- _DATA SUPPLIED_:
+===+

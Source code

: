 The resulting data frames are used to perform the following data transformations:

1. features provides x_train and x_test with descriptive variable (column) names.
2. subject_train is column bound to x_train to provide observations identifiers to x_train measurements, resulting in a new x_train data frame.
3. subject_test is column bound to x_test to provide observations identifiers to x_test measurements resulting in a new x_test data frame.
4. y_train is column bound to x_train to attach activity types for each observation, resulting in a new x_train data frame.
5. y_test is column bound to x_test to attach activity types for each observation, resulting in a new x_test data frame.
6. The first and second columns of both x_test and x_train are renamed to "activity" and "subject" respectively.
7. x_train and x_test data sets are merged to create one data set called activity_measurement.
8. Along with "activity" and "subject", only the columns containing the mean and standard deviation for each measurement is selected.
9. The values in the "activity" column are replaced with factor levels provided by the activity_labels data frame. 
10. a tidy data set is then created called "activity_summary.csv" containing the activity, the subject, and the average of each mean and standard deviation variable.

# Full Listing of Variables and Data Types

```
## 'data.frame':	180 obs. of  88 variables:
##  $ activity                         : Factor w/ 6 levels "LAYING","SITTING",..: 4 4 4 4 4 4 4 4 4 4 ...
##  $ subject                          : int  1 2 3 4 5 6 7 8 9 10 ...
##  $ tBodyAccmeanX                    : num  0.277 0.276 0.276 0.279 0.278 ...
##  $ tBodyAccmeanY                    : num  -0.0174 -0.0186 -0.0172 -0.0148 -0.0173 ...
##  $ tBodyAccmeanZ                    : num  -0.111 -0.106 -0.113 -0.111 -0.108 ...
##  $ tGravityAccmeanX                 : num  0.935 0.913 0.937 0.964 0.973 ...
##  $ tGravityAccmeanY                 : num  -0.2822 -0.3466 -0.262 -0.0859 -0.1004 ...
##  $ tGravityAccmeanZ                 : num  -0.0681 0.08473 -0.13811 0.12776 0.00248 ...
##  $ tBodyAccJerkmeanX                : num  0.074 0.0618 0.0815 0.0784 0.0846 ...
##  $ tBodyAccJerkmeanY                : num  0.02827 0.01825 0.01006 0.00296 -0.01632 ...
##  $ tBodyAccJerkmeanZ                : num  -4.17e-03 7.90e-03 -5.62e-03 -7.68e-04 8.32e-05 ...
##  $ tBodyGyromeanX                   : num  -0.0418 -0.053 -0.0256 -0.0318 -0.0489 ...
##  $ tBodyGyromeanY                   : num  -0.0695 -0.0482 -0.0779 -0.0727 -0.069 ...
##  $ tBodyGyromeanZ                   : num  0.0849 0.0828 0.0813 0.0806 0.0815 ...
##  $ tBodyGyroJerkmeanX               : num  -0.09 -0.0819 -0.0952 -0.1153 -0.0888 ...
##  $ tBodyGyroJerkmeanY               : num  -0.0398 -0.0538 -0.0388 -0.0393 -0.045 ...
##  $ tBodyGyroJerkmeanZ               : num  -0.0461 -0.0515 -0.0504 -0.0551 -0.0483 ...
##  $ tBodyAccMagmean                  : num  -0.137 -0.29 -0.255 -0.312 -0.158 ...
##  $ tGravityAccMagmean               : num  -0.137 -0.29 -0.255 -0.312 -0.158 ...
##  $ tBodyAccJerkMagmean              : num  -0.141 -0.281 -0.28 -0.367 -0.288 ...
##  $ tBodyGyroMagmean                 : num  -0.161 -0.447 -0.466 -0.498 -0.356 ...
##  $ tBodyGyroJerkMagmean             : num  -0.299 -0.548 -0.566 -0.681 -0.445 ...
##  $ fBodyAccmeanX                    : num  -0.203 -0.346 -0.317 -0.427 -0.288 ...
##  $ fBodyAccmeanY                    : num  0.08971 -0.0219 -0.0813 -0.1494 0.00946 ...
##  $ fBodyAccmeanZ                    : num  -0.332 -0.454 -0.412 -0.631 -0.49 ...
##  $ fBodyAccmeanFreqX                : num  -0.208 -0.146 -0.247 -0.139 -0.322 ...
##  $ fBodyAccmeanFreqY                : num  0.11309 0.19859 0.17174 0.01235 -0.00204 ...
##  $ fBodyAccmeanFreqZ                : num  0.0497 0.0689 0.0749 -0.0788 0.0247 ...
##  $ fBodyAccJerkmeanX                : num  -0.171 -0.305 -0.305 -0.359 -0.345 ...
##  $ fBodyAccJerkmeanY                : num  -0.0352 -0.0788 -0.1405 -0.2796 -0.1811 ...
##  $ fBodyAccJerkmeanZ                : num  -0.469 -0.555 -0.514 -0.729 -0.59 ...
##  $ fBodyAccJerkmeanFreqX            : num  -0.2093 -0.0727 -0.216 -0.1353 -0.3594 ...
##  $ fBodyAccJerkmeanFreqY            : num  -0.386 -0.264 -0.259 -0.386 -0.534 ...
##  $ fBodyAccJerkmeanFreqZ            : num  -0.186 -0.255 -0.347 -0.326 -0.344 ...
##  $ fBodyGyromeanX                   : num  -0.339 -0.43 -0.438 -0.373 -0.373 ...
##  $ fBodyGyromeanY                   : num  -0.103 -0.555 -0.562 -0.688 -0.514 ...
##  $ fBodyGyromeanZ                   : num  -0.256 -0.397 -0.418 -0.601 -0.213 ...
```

+===+

- _EXERCISE GOAL_: A single figure is required: how many lines above contain the word "levels".

- _REPLY TO THE EXERCISE_: 2